Linking geocoded addresses to US Census geographic units is a common step in environmental health data integration workflows. First, using geographic information systems (GIS) software, the geocoded addresses are mapped to the specific Census geographic units (e.g., Census tracts) in which they are located. Second, the Census geographic unit identifying code (or, geoID) is matched to each geocoded address. The result is a table of geocoded addresses and their corresponding Census geoIDs.

The Census geoIDs can then serve as the basis for linking additional data to each geocoded address. Many types of data with importance for environmental health applications are available by Census geoID. Specifically, the Census collects and provides data by Census geoID for various social determinants of health (SDOH). Such Census SDOH data describe poverty, race/ethnicity, language, housing, and other socioeconomic characteristics. Increasingly, other data providers (e.g., other government agencies, research institutions, community science groups) are making their data available by Census geoID to help facilitate linkages with SDOH data. Such data cover various environment, disaster-related, health, and built environment characteristics.

The following table lists example environmental health data sources readily available by Census geoID from US federal agencies.

Example Environmental Health Data Sources

Data source	Geographic units	Example topics
AHRQ Social Determinants of Health Database	County, ZIP code, tract	Demographic characteristics, housing and transportation characteristics, food access, healthcare characteristics
CDC National Environmental Public Health Tracking Network	State, county	Heat, sunlight and ultraviolet exposure, built environment characteristics, asthma, heat-related illnesses

6.1.2 Background

The Census defines geographic boundaries at various spatial scales. Common examples in environmental health workflows include (from coarsest to finest spatial scale): states, counties, tracts, block groups, and blocks. These boundaries are completely non-overlapping, such that block boundaries are nested within block groups, which are nested within tracts, which are nested within counties, which are nested within states.

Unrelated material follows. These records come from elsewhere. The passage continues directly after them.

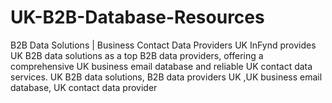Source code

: # UK-B2B-Database-Resources
B2B Data Solutions | Business Contact Data Providers UK	InFynd provides UK B2B data solutions as a top B2B data providers, offering a comprehensive UK business email database and reliable UK contact data services.	UK B2B data solutions, B2B data providers UK ,UK business email database, UK contact data provider	

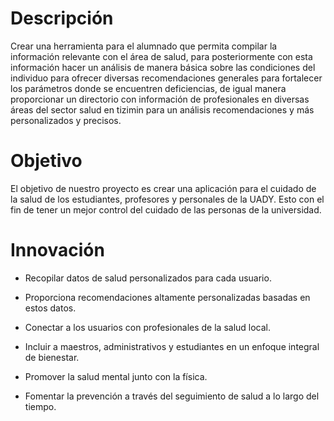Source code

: # Descripción

Crear una herramienta para el alumnado que permita compilar la información relevante con el área de salud, para posteriormente con esta información hacer un análisis de manera básica sobre las condiciones del individuo para ofrecer diversas recomendaciones generales para fortalecer los parámetros donde se encuentren deficiencias, de igual manera proporcionar un directorio con información de profesionales en diversas áreas del sector salud en tizimin para un análisis recomendaciones y más personalizados y precisos.

# Objetivo

El objetivo de nuestro proyecto es crear una aplicación para el cuidado de la salud de los estudiantes, profesores y personales de la UADY. Esto con el fin de tener un mejor control del cuidado de las personas de la universidad.

# Innovación

- Recopilar datos de salud personalizados para cada usuario.

- Proporciona recomendaciones altamente personalizadas basadas en estos datos.

- Conectar a los usuarios con profesionales de la salud local.

- Incluir a maestros, administrativos y estudiantes en un enfoque integral de bienestar.

- Promover la salud mental junto con la física.

- Fomentar la prevención a través del seguimiento de salud a lo largo del tiempo.

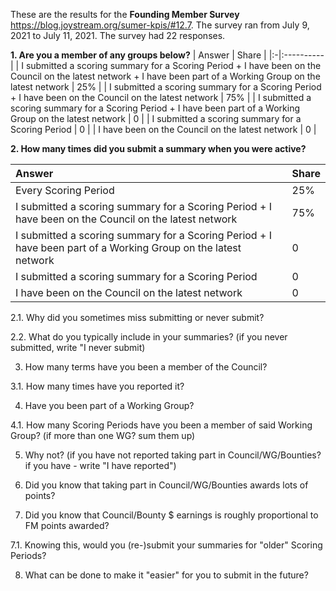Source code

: These are the results for the **Founding Member Survey** https://blog.joystream.org/sumer-kpis/#12.7. The survey ran from July 9, 2021 to July 11, 2021. The survey had 22 responses.


**1. Are you a member of any groups below?**
| Answer | Share |
|:-|:----------|
| I submitted a scoring summary for a Scoring Period + I have been on the Council on the latest network + I have been part of a Working Group on the latest network   | 25%    |
| I submitted a scoring summary for a Scoring Period + I have been on the Council on the latest network   | 75%    |
| I submitted a scoring summary for a Scoring Period + I have been part of a Working Group on the latest network   | 0   |
| I submitted a scoring summary for a Scoring Period   | 0  |
| I have been on the Council on the latest network   | 0  |



**2. How many times did you submit a summary when you were active?**

| Answer | Share |
|:-----------------------------------------------------------|:----------|
| Every Scoring Period   | 25%    |
| I submitted a scoring summary for a Scoring Period + I have been on the Council on the latest network   | 75%    |
| I submitted a scoring summary for a Scoring Period + I have been part of a Working Group on the latest network   | 0   |
| I submitted a scoring summary for a Scoring Period   | 0  |
| I have been on the Council on the latest network   | 0  |





2.1. Why did you sometimes miss submitting or never submit?

2.2. What do you typically include in your summaries? (if you never submitted, write "I never submit)

3. How many terms have you been a member of the Council?

3.1. How many times have you reported it?

4. Have you been part of a Working Group?

4.1. How many Scoring Periods have you been a member of said Working Group? (if more than one WG? sum them up)

5. Why not? (if you have not reported taking part in Council/WG/Bounties? if you have - write "I have reported")

6. Did you know that taking part in Council/WG/Bounties awards lots of points?

7. Did you know that Council/Bounty $ earnings is roughly proportional to FM points awarded?

7.1. Knowing this, would you (re-)submit your summaries for "older" Scoring Periods?

8. What can be done to make it "easier" for you to submit in the future?

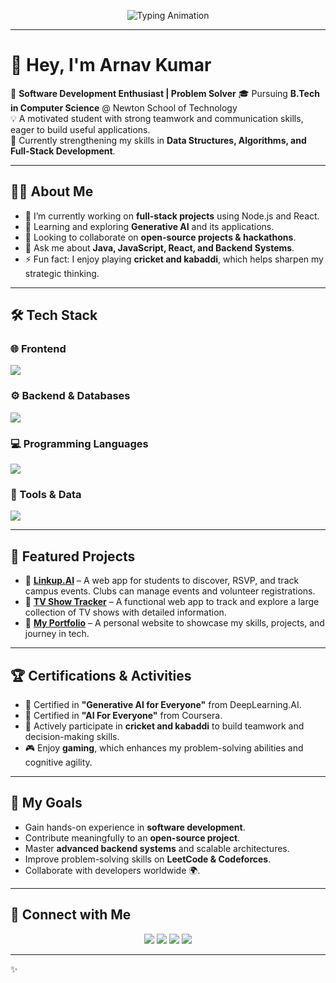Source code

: <p align="center">
  <img src="https://readme-typing-svg.herokuapp.com?size=26&duration=3000&color=F75C7E&center=true&vCenter=true&lines=Hey%2C+I'm+Arnav+Kumar+👋;Web+Developer+🚀;AI%2FML+Enthusiast+🤖;Tech+Explorer+🌍;Always+Learning+💡" alt="Typing Animation" />
</p>

---

# 👋 Hey, I'm **Arnav Kumar**

🚀 **Software Development Enthusiast | Problem Solver** 🎓 Pursuing **B.Tech in Computer Science** @ Newton School of Technology  
💡 A motivated student with strong teamwork and communication skills, eager to build useful applications.  
🌱 Currently strengthening my skills in **Data Structures, Algorithms, and Full-Stack Development**.

---

## 🧑‍💻 About Me
- 🔭 I’m currently working on **full-stack projects** using Node.js and React.
- 🌱 Learning and exploring **Generative AI** and its applications.
- 👯 Looking to collaborate on **open-source projects & hackathons**.
- 💬 Ask me about **Java, JavaScript, React, and Backend Systems**.
- ⚡ Fun fact: I enjoy playing **cricket and kabaddi**, which helps sharpen my strategic thinking.

---

## 🛠️ Tech Stack

### 🌐 Frontend
<p>
  <img src="https://skillicons.dev/icons?i=react,js,html,css&theme=dark" />
</p>

### ⚙️ Backend & Databases
<p>
  <img src="https://skillicons.dev/icons?i=nodejs,mysql,prisma&theme=dark" />
</p>

### 💻 Programming Languages
<p>
  <img src="https://skillicons.dev/icons?i=java,python,cpp,js&theme=dark" />
</p>

### 🔧 Tools & Data
<p>
  <img src="https://skillicons.dev/icons?i=git,github,vscode,numpy,pandas&theme=dark" />
</p>

---

## 🚀 Featured Projects
- 🔹 [**Linkup.AI**]((https://github.com/nst-sdc/LinkUp.AI)) – A web app for students to discover, RSVP, and track campus events. Clubs can manage events and volunteer registrations.
- 🔹 [**TV Show Tracker**](https://github.com/your-github-username/your-repo-link) – A functional web app to track and explore a large collection of TV shows with detailed information.
- 🔹 [**My Portfolio**]((https://github.com/arnav-54/arnavPortfolio)) – A personal website to showcase my skills, projects, and journey in tech.

---

## 🏆 Certifications & Activities
- 📜 Certified in **"Generative AI for Everyone"** from DeepLearning.AI.
- 📜 Certified in **"AI For Everyone"** from Coursera.
- 🏏 Actively participate in **cricket and kabaddi** to build teamwork and decision-making skills.
- 🎮 Enjoy **gaming**, which enhances my problem-solving abilities and cognitive agility.

---

## 🎯 My Goals
- Gain hands-on experience in **software development**.
- Contribute meaningfully to an **open-source project**.
- Master **advanced backend systems** and scalable architectures.
- Improve problem-solving skills on **LeetCode & Codeforces**.
- Collaborate with developers worldwide 🌍.

---

## 🔗 Connect with Me
<p align="center">
<a href="your-linkedin-url"><img src="https://img.shields.io/badge/LinkedIn-0077B5?style=for-the-badge&logo=linkedin&logoColor=white"/></a>
<a href="your-github-url"><img src="https://img.shields.io/badge/GitHub-181717?style=for-the-badge&logo=github&logoColor=white"/></a>
<a href="your-leetcode-url"><img src="https://img.shields.io/badge/LeetCode-FFA116?style=for-the-badge&logo=leetcode&logoColor=white"/></a>
<a href="your-codeforces-url"><img src="https://img.shields.io/badge/Codeforces-1F8ACB?style=for-the-badge&logo=codeforces&logoColor=white"/></a>
</p>

---

✨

The Census defines the boundaries of tracts and block groups to scale with local population: that is, in areas with higher population density (e.g., urban cores), these geographic units have finer spatial scale (i.e., smaller land area per unit) and in areas with lower population density (e.g., rural areas), the geographic units have coarser spatial scale (i.e., larger land area per unit). As a result, the spatial scale of geographic units varies substantially across the US. The shape of geographic units also varies substantially: the Census defines these boundaries to follow political boundaries (e.g., state boundaries) as well as physical features (e.g., roads, rivers), which often have irregular shapes.

The variable shape and spatial scale of Census geographic units is in contrast with spatial grids– in which each geographic unit (i.e., grid cell) has the same shape and spatial resolution. Such spatial grids are common for environmental data.

ZIP Code Tabulation Areas (ZCTAs), which represent the geographic areas used by the US Postal Service for ZIP codes, are another common boundary used in environmental health workflows. ZCTAs have no spatial relationship with block groups, tracts, counties, or states: that is, ZCTAs can cross or overlap those other geographic boundaries. Like other Census geographic boundaries, ZCTAs vary in spatial resolution and shape across the US. The spatial scale of ZCTAs is, on average, finer than counties but coarser than tracts.

The following figure illustrates the variable spatial scale and shape of each type of geographic boundary:

Census Geographic Units in Durham County, North Carolina, in 2010

The Census assigns a unique identifying code, or geoID, to each geographic unit. This Census geoID is also referred to as a FIPS (Federal Information Processing Series) code.

The following table describes common types of Census geographic units and the structure of their geoIDs.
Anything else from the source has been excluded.